## Assignment
Take the material below and reproduce, word for word, only the lines from the line with "OVERWAT Pack: Reborn" through the line with "to determine if".
Data excerpts START
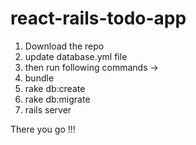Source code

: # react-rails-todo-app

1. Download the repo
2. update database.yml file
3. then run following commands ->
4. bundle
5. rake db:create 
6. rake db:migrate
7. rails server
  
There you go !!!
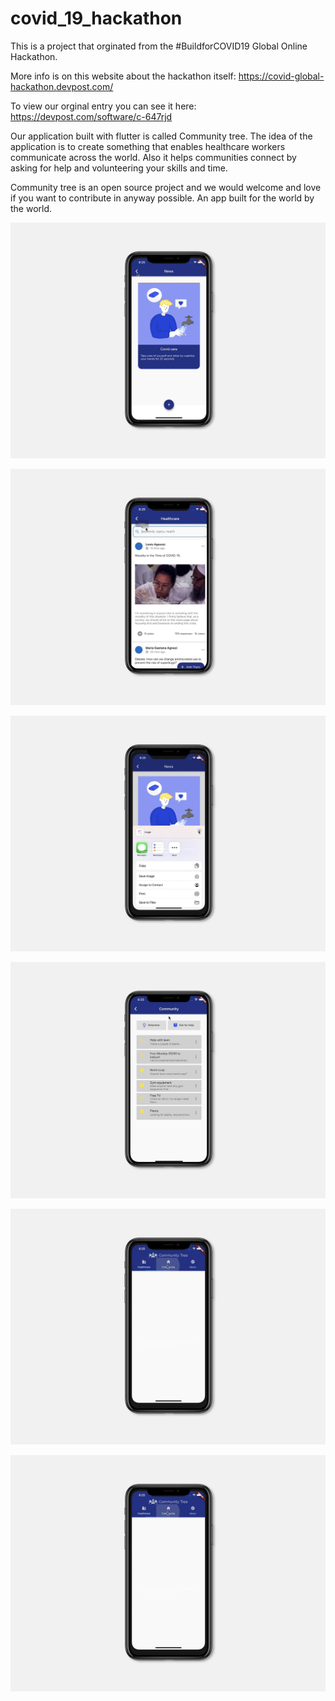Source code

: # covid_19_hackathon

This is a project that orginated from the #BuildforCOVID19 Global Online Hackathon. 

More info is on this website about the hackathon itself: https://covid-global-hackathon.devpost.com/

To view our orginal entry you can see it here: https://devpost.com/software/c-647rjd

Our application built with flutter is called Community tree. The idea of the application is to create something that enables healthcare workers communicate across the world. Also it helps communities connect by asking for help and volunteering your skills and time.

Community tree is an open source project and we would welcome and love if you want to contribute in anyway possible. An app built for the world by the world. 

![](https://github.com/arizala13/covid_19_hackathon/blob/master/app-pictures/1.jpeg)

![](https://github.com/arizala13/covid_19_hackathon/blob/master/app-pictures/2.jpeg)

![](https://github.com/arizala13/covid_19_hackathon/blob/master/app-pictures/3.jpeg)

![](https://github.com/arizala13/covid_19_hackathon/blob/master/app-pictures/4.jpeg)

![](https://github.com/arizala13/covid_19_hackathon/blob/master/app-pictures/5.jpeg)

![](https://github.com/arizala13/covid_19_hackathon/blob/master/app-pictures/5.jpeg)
Data excerpts END
Data excerpts START
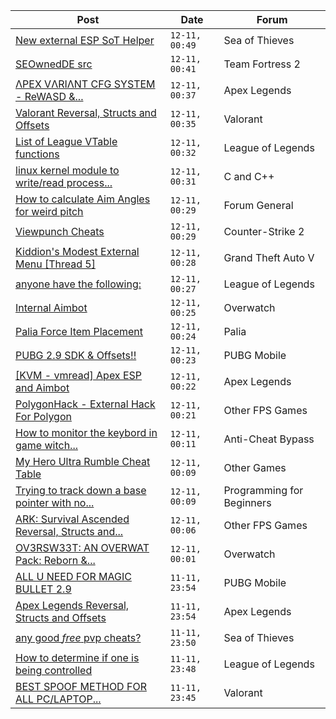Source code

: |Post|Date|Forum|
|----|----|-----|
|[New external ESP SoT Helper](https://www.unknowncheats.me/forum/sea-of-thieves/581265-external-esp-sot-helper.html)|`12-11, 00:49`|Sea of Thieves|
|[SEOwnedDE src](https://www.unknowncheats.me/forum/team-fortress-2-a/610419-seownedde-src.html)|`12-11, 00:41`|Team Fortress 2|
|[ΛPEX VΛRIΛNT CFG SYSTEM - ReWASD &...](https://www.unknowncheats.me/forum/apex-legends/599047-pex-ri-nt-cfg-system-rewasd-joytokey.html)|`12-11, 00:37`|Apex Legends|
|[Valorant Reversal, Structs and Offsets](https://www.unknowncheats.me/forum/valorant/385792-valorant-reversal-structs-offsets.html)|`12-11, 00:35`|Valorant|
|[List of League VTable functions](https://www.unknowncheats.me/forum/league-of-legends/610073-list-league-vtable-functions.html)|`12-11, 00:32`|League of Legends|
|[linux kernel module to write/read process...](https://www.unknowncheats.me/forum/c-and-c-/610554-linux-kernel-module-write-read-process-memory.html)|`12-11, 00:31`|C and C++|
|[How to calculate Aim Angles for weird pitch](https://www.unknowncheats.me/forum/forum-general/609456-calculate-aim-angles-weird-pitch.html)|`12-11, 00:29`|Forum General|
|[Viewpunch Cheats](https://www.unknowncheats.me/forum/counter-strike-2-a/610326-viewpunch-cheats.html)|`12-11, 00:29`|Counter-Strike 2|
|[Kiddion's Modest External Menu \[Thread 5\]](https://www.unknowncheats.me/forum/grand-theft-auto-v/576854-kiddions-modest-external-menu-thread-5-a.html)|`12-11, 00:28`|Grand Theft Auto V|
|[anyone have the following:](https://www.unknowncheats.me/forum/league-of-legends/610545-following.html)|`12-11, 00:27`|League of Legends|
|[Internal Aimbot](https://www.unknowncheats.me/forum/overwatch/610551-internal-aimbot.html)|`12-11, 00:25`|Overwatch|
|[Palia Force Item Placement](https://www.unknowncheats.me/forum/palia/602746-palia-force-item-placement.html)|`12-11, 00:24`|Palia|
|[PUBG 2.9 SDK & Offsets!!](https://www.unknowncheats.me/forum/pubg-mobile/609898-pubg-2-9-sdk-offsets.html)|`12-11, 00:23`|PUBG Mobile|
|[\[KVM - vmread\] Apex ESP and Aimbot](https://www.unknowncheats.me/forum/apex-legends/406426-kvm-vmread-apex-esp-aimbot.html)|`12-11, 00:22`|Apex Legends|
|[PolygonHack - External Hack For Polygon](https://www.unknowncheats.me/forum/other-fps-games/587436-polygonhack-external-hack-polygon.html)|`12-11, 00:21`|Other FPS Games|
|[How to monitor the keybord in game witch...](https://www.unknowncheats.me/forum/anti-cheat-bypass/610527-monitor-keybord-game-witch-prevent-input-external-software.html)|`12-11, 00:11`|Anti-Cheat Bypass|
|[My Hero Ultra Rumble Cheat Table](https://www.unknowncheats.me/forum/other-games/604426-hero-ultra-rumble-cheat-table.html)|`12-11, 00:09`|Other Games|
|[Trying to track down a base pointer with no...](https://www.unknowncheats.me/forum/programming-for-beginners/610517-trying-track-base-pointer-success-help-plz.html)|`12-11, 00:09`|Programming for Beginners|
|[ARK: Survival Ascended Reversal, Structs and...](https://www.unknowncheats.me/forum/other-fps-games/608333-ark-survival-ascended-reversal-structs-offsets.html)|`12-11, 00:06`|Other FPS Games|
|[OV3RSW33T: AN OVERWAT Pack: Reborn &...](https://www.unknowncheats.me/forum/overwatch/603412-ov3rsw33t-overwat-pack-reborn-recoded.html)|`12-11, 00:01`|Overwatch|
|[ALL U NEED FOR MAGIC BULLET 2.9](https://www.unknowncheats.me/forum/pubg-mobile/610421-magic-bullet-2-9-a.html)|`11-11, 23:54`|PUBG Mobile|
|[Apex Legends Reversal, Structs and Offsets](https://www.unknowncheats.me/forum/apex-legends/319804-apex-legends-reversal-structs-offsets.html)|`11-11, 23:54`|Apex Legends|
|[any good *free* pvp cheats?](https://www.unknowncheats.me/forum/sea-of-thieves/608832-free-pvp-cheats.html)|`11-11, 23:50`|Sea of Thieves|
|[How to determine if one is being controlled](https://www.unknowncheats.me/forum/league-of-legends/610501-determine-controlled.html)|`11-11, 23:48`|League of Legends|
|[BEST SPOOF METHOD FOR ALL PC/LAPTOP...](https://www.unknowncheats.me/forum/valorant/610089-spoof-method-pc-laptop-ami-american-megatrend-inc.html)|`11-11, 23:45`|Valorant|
Data excerpts END
## Exercise output
|[OV3RSW33T: AN OVERWAT Pack: Reborn &...](https://www.unknowncheats.me/forum/overwatch/603412-ov3rsw33t-overwat-pack-reborn-recoded.html)|`12-11, 00:01`|Overwatch|
|[ALL U NEED FOR MAGIC BULLET 2.9](https://www.unknowncheats.me/forum/pubg-mobile/610421-magic-bullet-2-9-a.html)|`11-11, 23:54`|PUBG Mobile|
|[Apex Legends Reversal, Structs and Offsets](https://www.unknowncheats.me/forum/apex-legends/319804-apex-legends-reversal-structs-offsets.html)|`11-11, 23:54`|Apex Legends|
|[any good *free* pvp cheats?](https://www.unknowncheats.me/forum/sea-of-thieves/608832-free-pvp-cheats.html)|`11-11, 23:50`|Sea of Thieves|
|[How to determine if one is being controlled](https://www.unknowncheats.me/forum/league-of-legends/610501-determine-controlled.html)|`11-11, 23:48`|League of Legends|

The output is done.